Лаки шумно сглотнул слюну, глянул вниз: оттуда лился знакомый уже красный свет, пахло ладаном и восточными пряностями, почему-то вспомнилась «Тысяча и одна ночь», теперь он будет в роли Шехерезады, но без эротической подоплеки.
Вниз вели не деревянные ступени, а железные, блестящие. Уже спустившись наполовину, Лаки ощутил смутное беспокойство и желание бежать, но пересилил себя, прошел лестницу и замер возле круглой бронированной двери с железным рулем вместо ручки.
Обернулся, глянул наверх: Дед Мороз не стал закрывать люк, значит, никто не рассчитывает, что Лаки вздумает бежать. Если б не Юля и не крайняя нужда, он по доброй воле сюда ни за что не приперся бы. Увидел бы, что стало с зизитопами, и рванул назад.
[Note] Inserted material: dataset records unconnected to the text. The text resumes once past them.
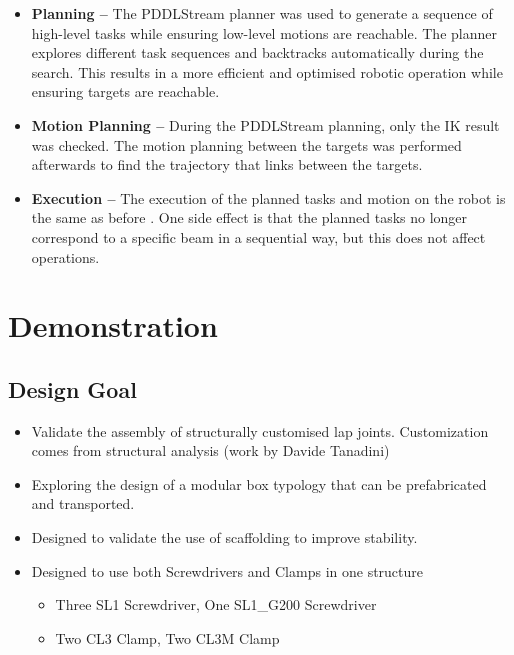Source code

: \begin{itemize}
	\item \textbf{Planning --} The PDDLStream planner was used to generate a sequence of high-level tasks while ensuring low-level motions are reachable. The planner explores different task sequences and backtracks automatically during the search. This results in a more efficient and optimised robotic operation while ensuring targets are reachable.

	\item \textbf{Motion Planning --} During the PDDLStream planning, only the IK result was checked. The motion planning between the targets was performed afterwards to find the trajectory that links between the targets.

	\item \textbf{Execution --} The execution of the planned tasks and motion on the robot is the same as before . One side effect is that the planned tasks no longer correspond to a specific beam in a sequential way, but this does not affect operations.

\end{itemize}
\section{Demonstration}
\label{section:exploration_5_demonstration}

\subsection{Design Goal}
\label{subsection:exploration_5_design_goal}

\begin{itemize}
	\item Validate the assembly of structurally customised lap joints. Customization comes from structural analysis (work by Davide Tanadini)

	\item Exploring the design of a modular box typology that can be prefabricated and transported.

	\item Designed to validate the use of scaffolding to improve stability.

	\item Designed to use both Screwdrivers and Clamps in one structure

\begin{itemize}
	\item Three SL1 Screwdriver, One SL1\_G200 Screwdriver

	\item Two CL3 Clamp, Two CL3M Clamp

\end{itemize}
\end{itemize}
Видимо, такое же отчаянье заставляло этих людей плевать на здравый смысл и спускаться в погребенный под землю батискаф.
Лаки потянул на себя железную дверь, и в этот момент кто-то словно легонько толкнул его в грудь.
Бункер был довольно просторным и делился на две части перегородкой, как и помещение храма в прошлый раз, только в середине теперь был не алтарь, а стояло нечто типа трибуны, на месте оратора сиял красным неестественно огромный, размером с голову, кристалл.
Впечатленный, Лаки с минуту не замечал второй, затемненной части помещения, где пряталась женщина. Почему-то сделалось жарко, Лаки почесал грудь и сообразил, что это нагрелся странный артефакт-капля на веревочке, которую ему велел надеть человек Брюта. С чего бы? Предупреждает от опасности? Защищает?
Смотреть на артефакт Лаки не стал, перевел взгляд за ограждение, пытаясь найти женщину.
– Это и есть исполнитель желаний? – спросил он, указав на кристалл.
Она ответила не сразу:
– А что, не похож?
– Похож, – кивнул Лаки. – Можно загадывать?
– Можно.
– Что для этого нужно сделать?
– Подойти и положить обе руки на кристалл.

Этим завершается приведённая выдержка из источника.